I like how you completely ignored any actual point I made, like how there's no way any one person could possibly legitimately earn a billion dollars at their present value, let alone the past, pre-inflation value, instead chosing to cry for the poor, poor billionaires' and their precious freedom to rip people off.
I imagine you're a big fan of Walmart, and think the 'Fight for 15' crowd are a bunch of lazy whiners, right? You perhaps have no problem with Walmart strangling mom-and-pop stores and driving even some conventional, corporate grocery stores out of business, on the 'theory' that people are free to choose which they'll buy from. Yeah, they're free to choose. Just like I can CHOOSE to spend my income on a shirt made by a child in a sweatshop in an economically colonized country that costs 10 dollars, 9+ of which will go to someone in this country, leaving 1 to be divided between the company that made the shirt, and the actual people who did the labor, or one made by a person or a company here, for 50 dollars. I can pay a LOT more by trying to shoulder, by myself, the expense incurred by the loss or lack of the economy of scale because they're being undercut, or I can join the other 99% of people who buy the 10 dollar shirt. Anyone who opts to support fair wages by buying from someone who PAYS fair wages could be paying a lot less if EVERYONE were buying from those who paid fair wages... the shirt would perhaps only cost 20 dollars, or maybe 15. Not much more than you're paying for the one made in Honduras or Lesotho or Pakistan, etc. In fact, pricing is generally made as high as it can be, even when the labor is dirt-cheap, because to do anything else is to throw potential profit away. So they charge as much as the market will bear, same as any and everyone else, and can leverage huge volume...
I just realized I'm basically giving a free class on economics, and really what you need to do is go take a class or read a book. There's no point in me going on with this when you're probably being paid, one way or another, to argue with me in the hopes of convincing others that my points aren't valid, when they plainly are, and your counterarguments are distortions rather than legitimately addressing what I said.

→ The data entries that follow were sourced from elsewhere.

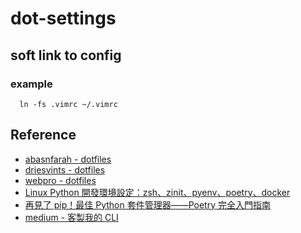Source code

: # dot-settings

## soft link to config

### example

```
  ln -fs .vimrc ~/.vimrc
```

## Reference

- [abasnfarah - dotfiles](https://github.com/abasnfarah/dotfiles)
- [driesvints - dotfiles](https://github.com/driesvints/dotfiles)
- [webpro - dotfiles](https://github.com/webpro/dotfiles)
- [Linux Python 開發環境設定：zsh、zinit、pyenv、poetry、docker](https://blog.kyomind.tw/linux-dev-setup/)
- [再見了 pip！最佳 Python 套件管理器——Poetry 完全入門指南](https://blog.kyomind.tw/python-poetry/)
- [medium - 客製我的 CLI](https://spreered.medium.com/客製我的-cli-終於稍微搞懂-iterm-zsh-d3feed27f664)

Won't the open market simply fill the void left by a mismanaged company?
I'm inclined to agree with the AC here. Yes, it would be painful for those whose jobs would be lost, and the poor, poor government would have to use some of the sky-high pile of cash they're sitting on to help people through, and they should turn around and visit that pain upon the person or persons most responsible for the misbehavior, perhaps putting the corporate execs and those who allowed them to do it in stocks in the public square, and let people hurl rotten fruit at them or something along those lines, again, with the intent that no one EVER will do it again.

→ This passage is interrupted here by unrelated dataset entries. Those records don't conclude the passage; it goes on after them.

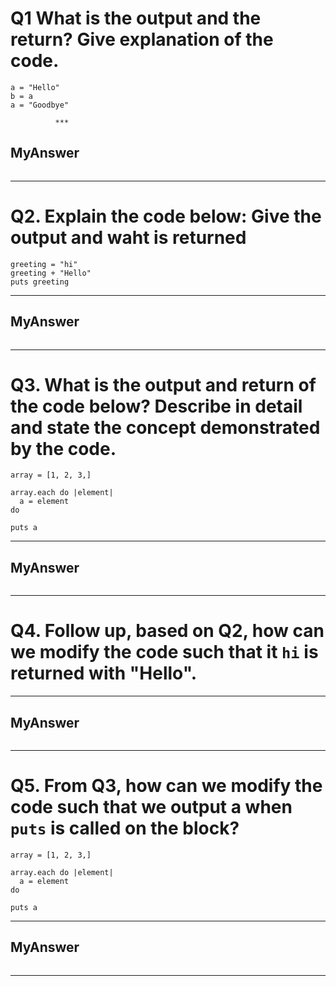 # Q1 What is the output and the return? Give explanation of the code.

```
a = "Hello"
b = a
a = "Goodbye"

```
              ***
## MyAnswer
```

```

***
# Q2. Explain the code below: Give the output and waht is returned

```
greeting = "hi"
greeting + "Hello"
puts greeting
```
***
## MyAnswer
```

```

***

# Q3. What is the output and return of the code below? Describe in detail and state the concept demonstrated by the code.

```
array = [1, 2, 3,]

array.each do |element|
  a = element
do

puts a
```

***
## MyAnswer
```

```

***

# Q4. Follow up, based on Q2, how can we modify the code such that it `hi` is returned with "Hello".

***
## MyAnswer
```

```

***

# Q5. From Q3, how can we modify the code such that we output a when `puts` is called on the block?

```
array = [1, 2, 3,]

array.each do |element|
  a = element
do

puts a
```

***
## MyAnswer
```

```

***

A basic tenet of the theory of punishment for crime as a deterrent for others or of fines and corporate sanctions as, again, a deterrent against others behaving similarly, is that justice must be sure and swift. It is precisely because it is not, it is very unsure, and takes forever if it comes at all, that the deterrent effect is lost. Suppose in your town or village where you live, the local authorities make J-walking a capital crime. Cross the street in the middle, or against the light, and we'll hang you. But they never do it. At first after the enactment of the law, people insist when they're caught that it's not fair, no one publicized the fact that the law was enacted, and that the town HAS no traffic control devices, or that the law never properly defined what a road was, etc. Then there are public protests, acts of civil disobedience, and before you know it, everyone's back to J-walking, and when occasionally someone does it and is caught and tried, every public official is assured this is his or her last term in elected office, and they start getting death-threats, or maybe someone tosses a bomb into a meeting of the city council.

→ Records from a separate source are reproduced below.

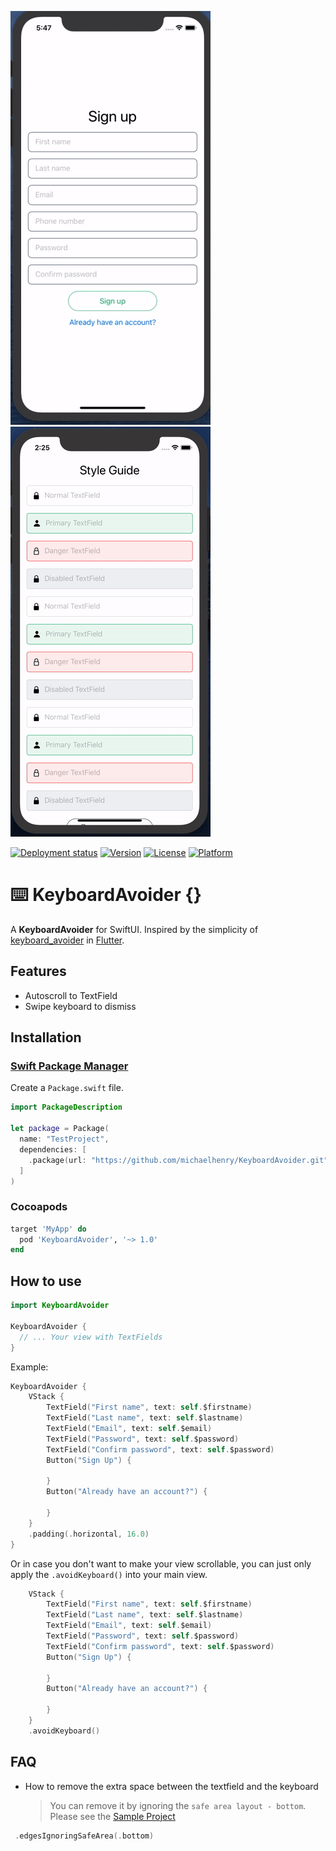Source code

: ![Screenshot](images/screenshot.gif) ![Screenshot](images/screenshot2.gif)

[![Deployment status](https://github.com/michaelhenry/KeyboardAvoider/workflows/deploy_to_cocoapods/badge.svg)](https://github.com/michaelhenry/KeyboardAvoider/actions)
[![Version](https://img.shields.io/cocoapods/v/KeyboardAvoider.svg?style=flat)](https://cocoapods.org/pods/KeyboardAvoider)
[![License](https://img.shields.io/cocoapods/l/KeyboardAvoider.svg?style=flat)](https://cocoapods.org/pods/KeyboardAvoider)
[![Platform](https://img.shields.io/cocoapods/p/KeyboardAvoider.svg?style=flat)](https://cocoapods.org/pods/KeyboardAvoider)

# ⌨️ KeyboardAvoider {}

A **KeyboardAvoider** for SwiftUI. Inspired by the simplicity of [keyboard_avoider](https://pub.dev/packages/keyboard_avoider) in [Flutter](https://flutter.dev/).

## Features
- Autoscroll to TextField
- Swipe keyboard to dismiss


## Installation

### [Swift Package Manager](https://github.com/apple/swift-package-manager)

Create a `Package.swift` file.

```swift
import PackageDescription

let package = Package(
  name: "TestProject",
  dependencies: [
    .package(url: "https://github.com/michaelhenry/KeyboardAvoider.git", from: "1.0.0")
  ]
)
```

### Cocoapods

```ruby
target 'MyApp' do
  pod 'KeyboardAvoider', '~> 1.0'
end
```

## How to use

```swift
import KeyboardAvoider

KeyboardAvoider {
  // ... Your view with TextFields
}
```

Example:

```swift
KeyboardAvoider {
    VStack {
        TextField("First name", text: self.$firstname)
        TextField("Last name", text: self.$lastname)
        TextField("Email", text: self.$email)
        TextField("Password", text: self.$password)
        TextField("Confirm password", text: self.$password)
        Button("Sign Up") {

        }
        Button("Already have an account?") {

        }
    }
    .padding(.horizontal, 16.0)
}
```

Or in case you don't want to make your view scrollable, you can just only apply the `.avoidKeyboard()` into your main view.

```swift
    VStack {
        TextField("First name", text: self.$firstname)
        TextField("Last name", text: self.$lastname)
        TextField("Email", text: self.$email)
        TextField("Password", text: self.$password)
        TextField("Confirm password", text: self.$password)
        Button("Sign Up") {

        }
        Button("Already have an account?") {

        }
    }
    .avoidKeyboard()
```

## FAQ
- How to remove the extra space between the textfield and the keyboard

  > You can remove it by ignoring the `safe area layout - bottom`. Please see the [Sample Project](https://github.com/michaelhenry/KeyboardAvoider/blob/d5293c541673bce47f00cdd0ec2f1b604b5341c8/KeyboardAvoider-Example/KeyboardAvoider-Example/ContentView.swift#L45)

 ```swift
  .edgesIgnoringSafeArea(.bottom)
  ```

They end up failing to enforce the law and everyone pretty much ignores it. I'll offer a real-life corollary. Weed. Still illegal throughout the United States under federal law in virtually 100% of cases, but for a while, before America started this downward spiral into neofascism, it was being enforced less and less, (until the evil little Keebler Elf got his gnarled little hands on the power to prosecute people for non-crimes,) and maybe one day the government will pull its head out of its ass on this issue, but I'm not holding my breath.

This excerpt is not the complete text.